In memory of Enoch Gove,
born Oct. 10, 1764, died Dec. 3, 1828,
aged 64 years.
In labour industrious,
in business, upright,
and a friend to the
widow and fatherless.
In society retiring,
but a patriot true
to his country.
In friendship, largely known
and deeply loved.
And in faith, he died with hope in Jesus Christ.

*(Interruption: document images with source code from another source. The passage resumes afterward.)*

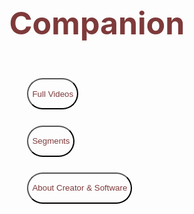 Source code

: <html>
    <head>
        <meta name="viewport" content="width=device-width, initial-scale=1.0">
        <meta charset="UTF-8">
    </head>
    <body>
        <h1 class="header">Companion</h1>
        <p><button type="button" class="b">Full Videos</button></p>
        <p><button type="button"class="b">Segments</button></p>
        <p><button type="button"class="b">About Creator & Software</button></p>
    </body>
</html>
<style>
    body{
        background-image: url("https://image.freepik.com/free-vector/office-wallpaper-video-conferencing_23-2148653947.jpg");
        background-repeat: no-repeat;
        background-size: cover;
        animation-name: backgroundchange;
        animation-iteration-count: infinite;
        animation-duration: 60s;
        animation-delay: 5s;
        animation-timing-function:ease-in-out;
    }
    h1{
        text-align: center;
        color: rgb(126, 58, 58);
        margin-top: 20%;
        font-size: 50px;
    }
    p{
        text-align: center;
        display: inline;
        padding: 5pc;
        margin-left: 12%;
        font-size: 20px;
    }
    .b{
        margin-top: 5%;
        color: rgb(126, 58, 58);
        background-color: inherit;
        height: 50px;
        border-radius: 50px;
    }
    @keyframes backgroundchange{
        30%{background-image: url("https://i.pinimg.com/736x/b3/cd/e2/b3cde218d62d5075aa9e93b5a653f426.jpg");}
        50%{background-image: url("https://media.istockphoto.com/photos/white-office-desk-with-copy-space-open-notebook-keyboard-coffee-and-picture-id1277758901?b=1&k=20&m=1277758901&s=170667a&w=0&h=u_dkWMN7S3d4czXzxM_2YNTXBS3M6FTLb8KEhQ-uCME=");}
    }
</style>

The only tales stones tell, they tell in soundless song:
He is gone, forever gone,
And left each dear familiar spot;
Love may invoke, with tenderest tone
His name, but he cometh not.
–> Karen Kilcup
The two heroes of my Americana years sit with arms and legs crossed at a worktable in the rock star’s recording studio. They reminisce about being men. About the dogs they raised from pups. And the last T-bird that detoured onto a dirt road that rolls past tattered Confederate flags and convenience stores that cater to those who trust jackpot lottery odds. The 44th president wears slim blue jeans; the Boss, a pair of white chinos. Both have chosen black shirts. The table between them is littered with sheets of typewriter paper. An Apple laptop peeks out from an arranged mess. I have devoted my man-child life to decanting wisdom from unfathered men, and I imagine Obama and Springsteen sharing the secrets I could have drawn upon when I stalled at the threshold of my one-hit wonder life. My idols relax in director chairs against a backdrop of speakers and guitars while the promised land opens up between them. A carafe of amber liquid glistens at the far end of the table. A boom mic hovers a breath away from the man the Secret Service code-named “Renegade.” If the mic pivoted toward me, I’d tell them the only thing I do well is flail against the grain. What, after all, is the silver-dollar word for the absence of a father in the life of his son?
–> Michael Brockley
The incomparable delights of a joint
venture were held up as analogous
to the pleasures of carnal congress
with a suitable partner as opposed to
solo gratification. However, I failed
to extend the metaphor to include
its discomforts, not limited to poor
timing, quite distressing cacophony,
excessive flatulence, taking a lion’s
share of the bed, and also the entire
duvet. To say nothing of the brazen
demands for reassurance, snuggles,
and lavish compensatory damages.
Originally we had thought alternating
stanzas might generate profitable
results, but we failed to agree upon
a form, a meter, or what constituted
a rhyme—let’s face it: while “prime
interest rate” and “eviscerate” may
create a euphonious effect, as do
“felony” and “fell on me,” friction
ensues when one’s co-conspirator
insists on constructing a villanelle
after the poem has clearly begun
in the mode of a Petrarchan sonnet.
I was willing to offer a compromise
by including the word “villainous.”
We tried our four hands on a Ouija
board, but that quickly degenerated
into a shoving contest. At this point
the second author chose—unwisely,
I thought—to deviate from our agreed-
upon theme (abstinence, or possibly
absinthe) by inserting incomplete dicta
referring to her maternal great-aunt’s
idiosyncratic coleslaw recipe. Finally
we decided that a performance piece
would be best, and agreed to launch it
at a local slam, complete with coleslaw
samples for the audience. No matter
what she testifies under oath, I did not
furnish the herbal garnish—my garden,
like poesy itself, is purely decorative.